Given the totality of the evidence here, and the aggressive cross-examination Johnson was subjected to, we do believe that Jackson has demonstrated a “reasonable probability of a different result” id., if the jury had known that Johnson was expecting favorable consideration from the government in return for his testimony. Although the Delaware Supreme Court found that there was an implicit promise which the prosecution should have revealed to Jackson and that the failure to disclose it was “troubling,” and “offensive,” it did not find that this evidence was sufficient to undermine confidence in the verdict. Jackson v. State, 770 A.2d at 514-15. The court so concluded because of the overwhelming evidence of Jackson's guilt, not least of which was the evidence corroborating Johnson's testimony. The court explained that “[i]t is difficult to imagine a more powerfully persuasive set of corroborating circumstances” than Jackson's letter to Johnson and the evidence indicating that Jackson sent it. Id. at 517. During oral argument on appeal, defense counsel attempted to furnish an innocent explanation of the letter Jackson sent. However, the same arguments could have been made to the jury even absent knowledge of Johnson's belief regarding favorable treatment. Moreover, the possibility that the jury may have viewed Johnson though more jaundiced eyes if it had known of his belief, is speculative at best. FN4. Given the common sense that we ask jurors to bring to their deliberations, it strains credulity to suggest that the jury did not believe that Johnson thought he was going to get something favorable for his testimony in the first place.

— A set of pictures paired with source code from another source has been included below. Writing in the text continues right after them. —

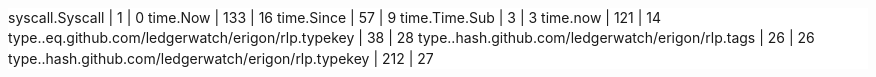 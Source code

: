 syscall.Syscall                                                                       |      1 |     0
time.Now                                                                              |    133 |    16
time.Since                                                                            |     57 |     9
time.Time.Sub                                                                         |      3 |     3
time.now                                                                              |    121 |    14
type..eq.github.com/ledgerwatch/erigon/rlp.typekey                                    |     38 |    28
type..hash.github.com/ledgerwatch/erigon/rlp.tags                                     |     26 |    26
type..hash.github.com/ledgerwatch/erigon/rlp.typekey                                  |    212 |    27
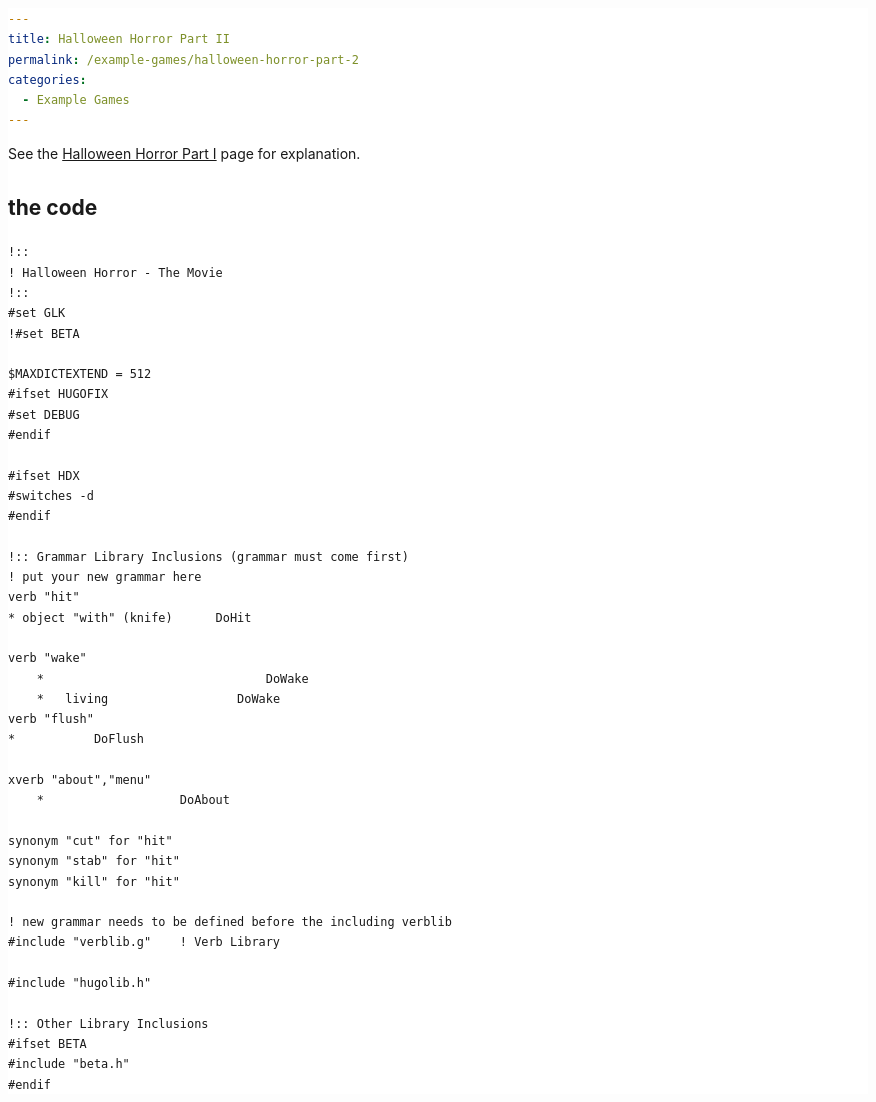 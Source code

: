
 ```yaml
---
title: Halloween Horror Part II
permalink: /example-games/halloween-horror-part-2
categories: 
  - Example Games
---
```


See the [Halloween Horror Part I](/example-games/halloween-horror-part-1/)
page for explanation.

## the code

    !::
    ! Halloween Horror - The Movie
    !::
    #set GLK
    !#set BETA

    $MAXDICTEXTEND = 512
    #ifset HUGOFIX
    #set DEBUG
    #endif

    #ifset HDX
    #switches -d
    #endif

    !:: Grammar Library Inclusions (grammar must come first)
    ! put your new grammar here
    verb "hit"
    * object "with" (knife)      DoHit

    verb "wake"
        *                               DoWake
        *   living                  DoWake
    verb "flush"
    *           DoFlush

    xverb "about","menu"
        *                   DoAbout

    synonym "cut" for "hit"
    synonym "stab" for "hit"
    synonym "kill" for "hit"

    ! new grammar needs to be defined before the including verblib
    #include "verblib.g"    ! Verb Library

    #include "hugolib.h"

    !:: Other Library Inclusions
    #ifset BETA
    #include "beta.h"
    #endif
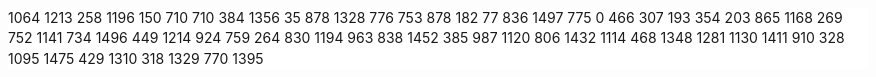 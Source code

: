 1064
1213
258
1196
150
710
710
384
1356
35
878
1328
776
753
878
182
77
836
1497
775
0
466
307
193
354
203
865
1168
269
752
1141
734
1496
449
1214
924
759
264
830
1194
963
838
1452
385
987
1120
806
1432
1114
468
1348
1281
1130
1411
910
328
1095
1475
429
1310
318
1329
770
1395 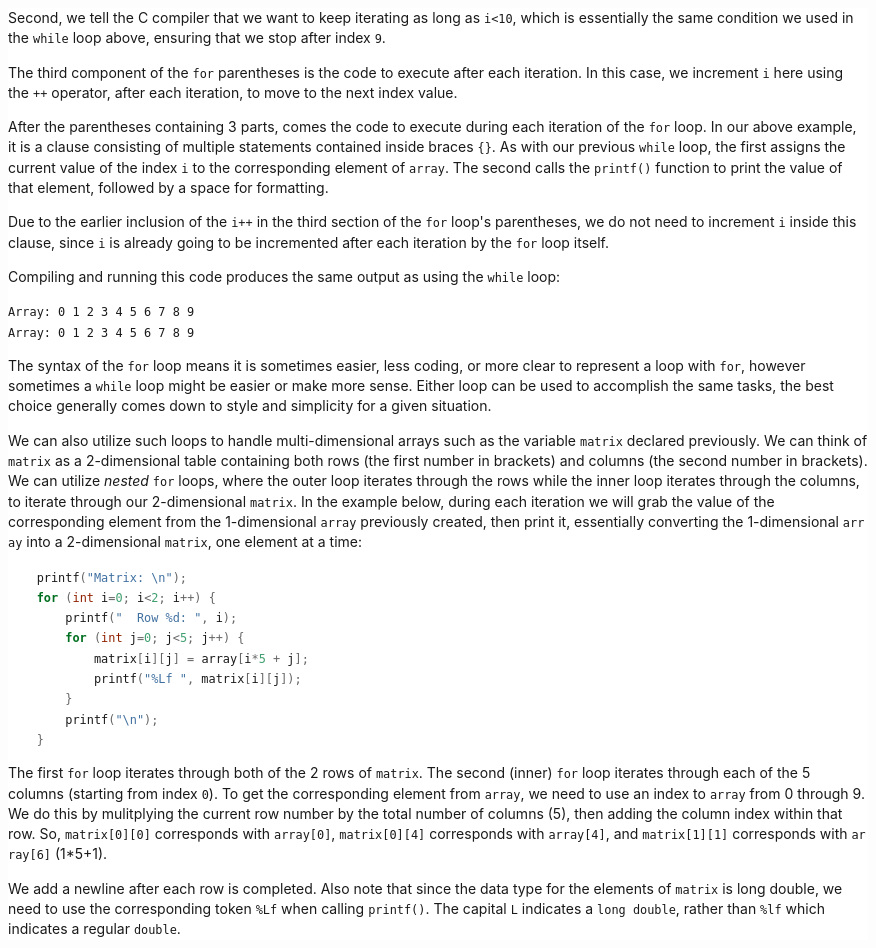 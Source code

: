 Second, we tell the C compiler that we want to keep iterating as long as `i<10`, which is essentially the same condition we used in the `while` loop above, ensuring that we stop after index `9`.

The third component of the `for` parentheses is the code to execute after each iteration. In this case, we increment `i` here using the `++` operator, after each iteration, to move to the next index value.

After the parentheses containing 3 parts, comes the code to execute during each iteration of the `for` loop. In our above example, it is a clause consisting of multiple statements contained inside braces `{}`. As with our previous `while` loop, the first assigns the current value of the index `i` to the corresponding element of `array`. The second calls the `printf()` function to print the value of that element, followed by a space for formatting.

Due to the earlier inclusion of the `i++` in the third section of the `for` loop's parentheses, we do not need to increment `i` inside this clause, since `i` is already going to be incremented after each iteration by the `for` loop itself.

Compiling and running this code produces the same output as using the `while` loop:
```
Array: 0 1 2 3 4 5 6 7 8 9 
Array: 0 1 2 3 4 5 6 7 8 9 
```
The syntax of the `for` loop means it is sometimes easier, less coding, or more clear to represent a loop with `for`, however sometimes a `while` loop might be easier or make more sense. Either loop can be used to accomplish the same tasks, the best choice generally comes down to style and simplicity for a given situation.

We can also utilize such loops to handle multi-dimensional arrays such as the variable `matrix` declared previously. We can think of `matrix` as a 2-dimensional table containing both rows (the first number in brackets) and columns (the second number in brackets). We can utilize _nested_ `for` loops, where the outer loop iterates through the rows while the inner loop iterates through the columns, to iterate through our 2-dimensional `matrix`. In the example below, during each iteration we will grab the value of the corresponding element from the 1-dimensional `array` previously created, then print it, essentially converting the 1-dimensional `array` into a 2-dimensional `matrix`, one element at a time:
```c
    printf("Matrix: \n");
    for (int i=0; i<2; i++) {
        printf("  Row %d: ", i);
        for (int j=0; j<5; j++) {
            matrix[i][j] = array[i*5 + j];
            printf("%Lf ", matrix[i][j]);
        }
        printf("\n");
    }
```
The first `for` loop iterates through both of the 2 rows of `matrix`. The second (inner) `for` loop iterates through each of the 5 columns (starting from index `0`). To get the corresponding element from `array`, we need to use an index to `array` from 0 through 9. We do this by mulitplying the current row number by the total number of columns (5), then adding the column index within that row. So, `matrix[0][0]` corresponds with `array[0]`, `matrix[0][4]` corresponds with `array[4]`, and `matrix[1][1]` corresponds with `array[6]` (1*5+1).

We add a newline after each row is completed. Also note that since the data type for the elements of `matrix` is long double, we need to use the corresponding token `%Lf` when calling `printf()`. The capital `L` indicates a `long double`, rather than `%lf` which indicates a regular `double`.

Jackson also argues that the Delaware Supreme Court misapplied Kyles. He claims that the court relied on improper factors outside the record, including Jackson's lack of an alibi and the shoe print expert's report.FN5 He further claims that while there may be overwhelming evidence of his involvement in the burglary/robbery, the evidence that he murdered Girardi is far more tenuous and Johnson's testimony was therefore more important than the Delaware Supreme Court and District Court recognized. Jackson maintains that despite the evidence corroborating Johnson's testimony “there still exists the real possibility that Andre Johnson (a seasoned inmate) fabricated the true import of the letter.” Appellant's Br. at 46.

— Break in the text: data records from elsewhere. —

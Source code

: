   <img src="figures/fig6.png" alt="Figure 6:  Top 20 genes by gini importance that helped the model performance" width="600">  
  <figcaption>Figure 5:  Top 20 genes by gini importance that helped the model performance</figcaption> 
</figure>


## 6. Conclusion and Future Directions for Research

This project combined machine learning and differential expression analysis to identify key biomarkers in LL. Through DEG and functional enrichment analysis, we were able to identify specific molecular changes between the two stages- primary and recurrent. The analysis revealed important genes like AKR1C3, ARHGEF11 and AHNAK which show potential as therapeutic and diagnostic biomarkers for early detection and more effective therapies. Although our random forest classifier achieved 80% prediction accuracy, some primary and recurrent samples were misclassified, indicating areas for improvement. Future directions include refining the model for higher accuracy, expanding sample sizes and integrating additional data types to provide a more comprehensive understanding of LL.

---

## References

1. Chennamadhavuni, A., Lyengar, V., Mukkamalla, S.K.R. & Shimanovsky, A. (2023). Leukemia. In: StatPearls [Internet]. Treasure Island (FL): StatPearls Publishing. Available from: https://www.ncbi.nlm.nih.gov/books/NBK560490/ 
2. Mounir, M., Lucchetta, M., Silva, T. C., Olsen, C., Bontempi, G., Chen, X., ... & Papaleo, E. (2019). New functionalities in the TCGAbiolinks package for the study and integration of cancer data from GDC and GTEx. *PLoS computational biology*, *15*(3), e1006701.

FN5. We are perplexed by the Delaware Supreme Court's suggestion that the absence of an alibi could somehow be relevant to Jackson's guilt. It is axiomatic that a defendant does not have to prove his innocence, and Jackson was therefore under no obligation to present an alibi. Accordingly, we can infer nothing from his failure to introduce evidence of an alibi.

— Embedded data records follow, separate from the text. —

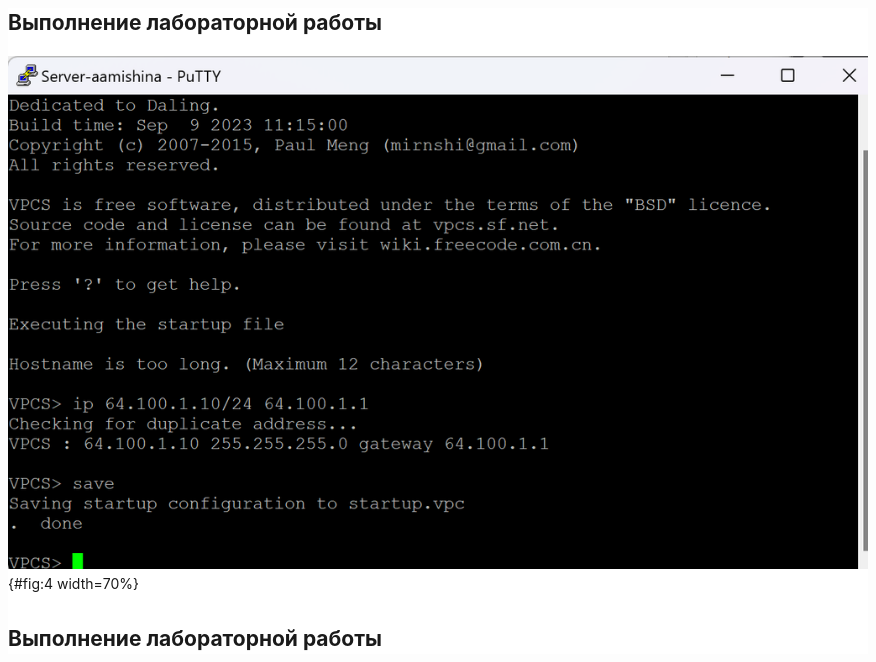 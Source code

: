 ## Выполнение лабораторной работы

![Настройка IPv4-адресации на сервере](image/4.png){#fig:4 width=70%}

## Выполнение лабораторной работы
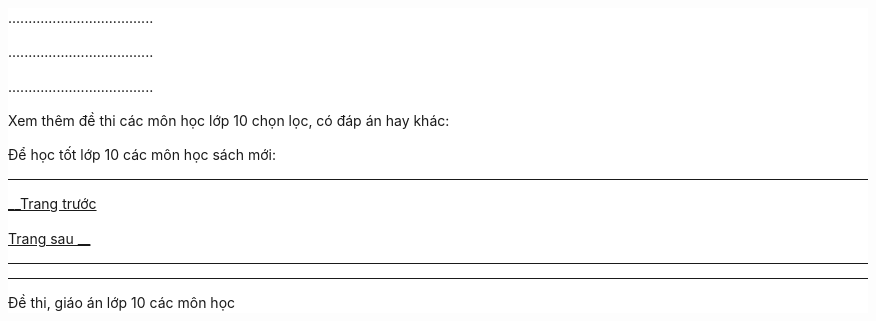 ....................................

....................................

....................................

Xem thêm đề thi các môn học lớp 10 chọn lọc, có đáp án hay khác:

Để học tốt lớp 10 các môn học sách mới:

* * *

[__Trang trước](https://vietjack.com/de-kiem-tra-lop-10/index.jsp)

[Trang sau __](https://vietjack.com/de-kiem-tra-lop-10/bo-de-thi-tieng-anh-lop-10-ket-noi-tri-thuc.jsp)

* * *

* * *

Đề thi, giáo án lớp 10 các môn học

Omitting all consideration of the alibi and shoe print issues, and conceding arguendo the importance of Johnson's testimony, Jackson has nevertheless provided no support for his contention that there is a “real possibility” that Johnson fabricated the import of the letter, and as we have already suggested, any innocent explanations he now provides could have been argued to the jury just as forcefully whether or not the jury knew of Johnson's expectation of reward for his testimony. The fact that Johnson had a motive to lie does not mean that he did lie. Jackson has simply not satisfied his burden of showing that a different outcome would have been likely had the jury had more information about his motive to lie. Thus, Jackson fails to make a substantial showing that he was denied his Sixth amendment right to a fair trial.

III. Conclusion

For the reasons given above, we find that Jackson has not made a substantial showing of the denial of a constitutional right as required by 28 U.S.C. § 2253. As a result, we cannot issue a certificate of appealability.